### TASK TO COMPLETE
From the line that contains "1. [Attention-OCR](https://github.com/da03/Attention-OCR)" to the final line of the entries below, write out every line exactly as it appears, and nothing else.

### EXERCISE MATERIALS

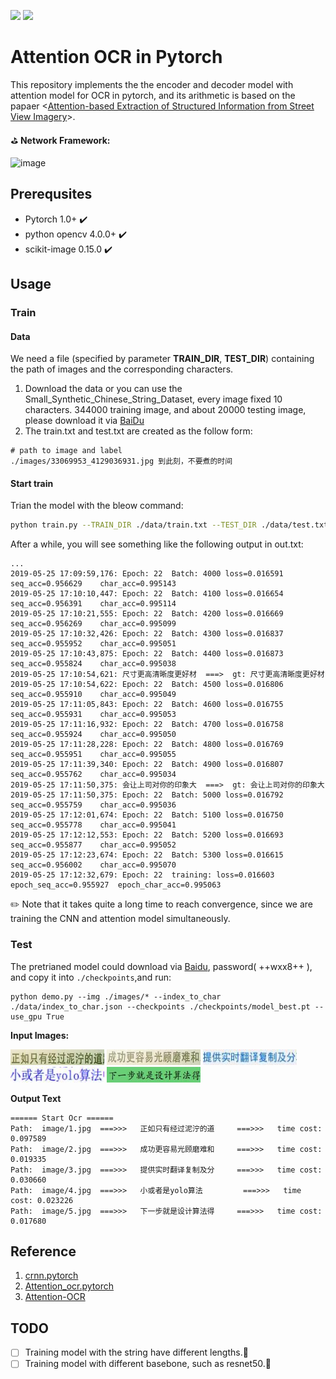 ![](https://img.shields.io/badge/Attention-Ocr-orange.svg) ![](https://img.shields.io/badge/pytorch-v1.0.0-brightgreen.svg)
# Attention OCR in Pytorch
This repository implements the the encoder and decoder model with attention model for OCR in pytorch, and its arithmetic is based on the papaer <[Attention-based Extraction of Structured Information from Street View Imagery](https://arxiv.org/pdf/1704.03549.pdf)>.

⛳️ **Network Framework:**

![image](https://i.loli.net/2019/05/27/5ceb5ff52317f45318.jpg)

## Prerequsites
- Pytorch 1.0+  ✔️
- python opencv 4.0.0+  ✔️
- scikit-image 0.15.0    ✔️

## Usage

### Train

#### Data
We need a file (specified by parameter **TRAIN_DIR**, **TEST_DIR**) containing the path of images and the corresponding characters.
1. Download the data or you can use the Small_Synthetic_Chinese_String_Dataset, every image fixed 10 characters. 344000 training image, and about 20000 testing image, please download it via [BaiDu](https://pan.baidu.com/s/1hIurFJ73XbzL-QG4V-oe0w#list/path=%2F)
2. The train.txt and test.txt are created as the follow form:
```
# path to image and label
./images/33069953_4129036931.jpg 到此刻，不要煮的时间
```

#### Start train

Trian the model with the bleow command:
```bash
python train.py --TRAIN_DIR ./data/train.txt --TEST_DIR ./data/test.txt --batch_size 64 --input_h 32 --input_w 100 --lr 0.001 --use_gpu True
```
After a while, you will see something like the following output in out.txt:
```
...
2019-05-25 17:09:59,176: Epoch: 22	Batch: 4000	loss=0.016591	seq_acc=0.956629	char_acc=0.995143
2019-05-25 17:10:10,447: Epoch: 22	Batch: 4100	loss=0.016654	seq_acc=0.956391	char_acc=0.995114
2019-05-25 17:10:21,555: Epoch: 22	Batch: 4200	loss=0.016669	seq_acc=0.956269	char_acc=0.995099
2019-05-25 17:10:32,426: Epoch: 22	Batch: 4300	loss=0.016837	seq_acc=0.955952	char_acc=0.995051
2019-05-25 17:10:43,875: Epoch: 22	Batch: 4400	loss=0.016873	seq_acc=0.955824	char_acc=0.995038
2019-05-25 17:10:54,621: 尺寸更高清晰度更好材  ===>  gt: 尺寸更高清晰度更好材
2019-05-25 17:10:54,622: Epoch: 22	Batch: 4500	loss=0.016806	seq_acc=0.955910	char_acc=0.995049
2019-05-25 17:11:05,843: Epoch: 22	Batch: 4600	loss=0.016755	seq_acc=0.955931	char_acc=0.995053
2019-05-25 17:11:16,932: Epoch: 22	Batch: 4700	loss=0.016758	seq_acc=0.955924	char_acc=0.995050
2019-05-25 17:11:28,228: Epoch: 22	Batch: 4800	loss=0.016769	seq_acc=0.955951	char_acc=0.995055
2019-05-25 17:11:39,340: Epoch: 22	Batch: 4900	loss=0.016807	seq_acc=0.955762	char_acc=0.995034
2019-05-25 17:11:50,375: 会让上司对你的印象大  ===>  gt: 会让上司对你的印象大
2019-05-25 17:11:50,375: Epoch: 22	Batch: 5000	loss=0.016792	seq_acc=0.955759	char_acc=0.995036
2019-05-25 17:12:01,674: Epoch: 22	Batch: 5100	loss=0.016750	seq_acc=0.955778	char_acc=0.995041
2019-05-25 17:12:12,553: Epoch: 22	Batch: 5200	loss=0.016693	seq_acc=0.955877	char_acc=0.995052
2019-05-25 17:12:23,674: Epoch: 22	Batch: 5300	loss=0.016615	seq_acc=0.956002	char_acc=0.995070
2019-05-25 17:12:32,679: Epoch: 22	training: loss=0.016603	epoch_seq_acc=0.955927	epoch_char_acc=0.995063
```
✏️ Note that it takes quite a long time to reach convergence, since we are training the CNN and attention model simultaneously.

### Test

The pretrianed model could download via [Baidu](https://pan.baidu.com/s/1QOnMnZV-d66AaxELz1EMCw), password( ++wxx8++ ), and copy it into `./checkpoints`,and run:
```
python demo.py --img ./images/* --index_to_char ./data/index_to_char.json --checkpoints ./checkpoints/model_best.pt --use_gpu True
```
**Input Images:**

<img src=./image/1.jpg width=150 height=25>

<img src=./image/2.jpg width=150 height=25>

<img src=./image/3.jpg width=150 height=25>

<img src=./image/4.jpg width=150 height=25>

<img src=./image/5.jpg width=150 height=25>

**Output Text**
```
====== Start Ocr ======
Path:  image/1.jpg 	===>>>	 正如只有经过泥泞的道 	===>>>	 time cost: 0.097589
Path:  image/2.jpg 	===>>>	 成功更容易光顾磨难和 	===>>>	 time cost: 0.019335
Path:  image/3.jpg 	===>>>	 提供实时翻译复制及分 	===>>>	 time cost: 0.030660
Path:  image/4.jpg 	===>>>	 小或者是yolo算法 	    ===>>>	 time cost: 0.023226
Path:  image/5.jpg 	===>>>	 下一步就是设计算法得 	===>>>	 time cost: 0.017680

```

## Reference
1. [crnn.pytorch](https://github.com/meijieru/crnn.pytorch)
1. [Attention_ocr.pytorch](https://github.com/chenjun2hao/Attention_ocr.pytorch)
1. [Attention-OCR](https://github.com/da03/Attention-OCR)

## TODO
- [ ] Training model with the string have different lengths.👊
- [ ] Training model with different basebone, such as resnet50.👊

######

### RESPONSE
1. [Attention-OCR](https://github.com/da03/Attention-OCR)

## TODO
- [ ] Training model with the string have different lengths.👊
- [ ] Training model with different basebone, such as resnet50.👊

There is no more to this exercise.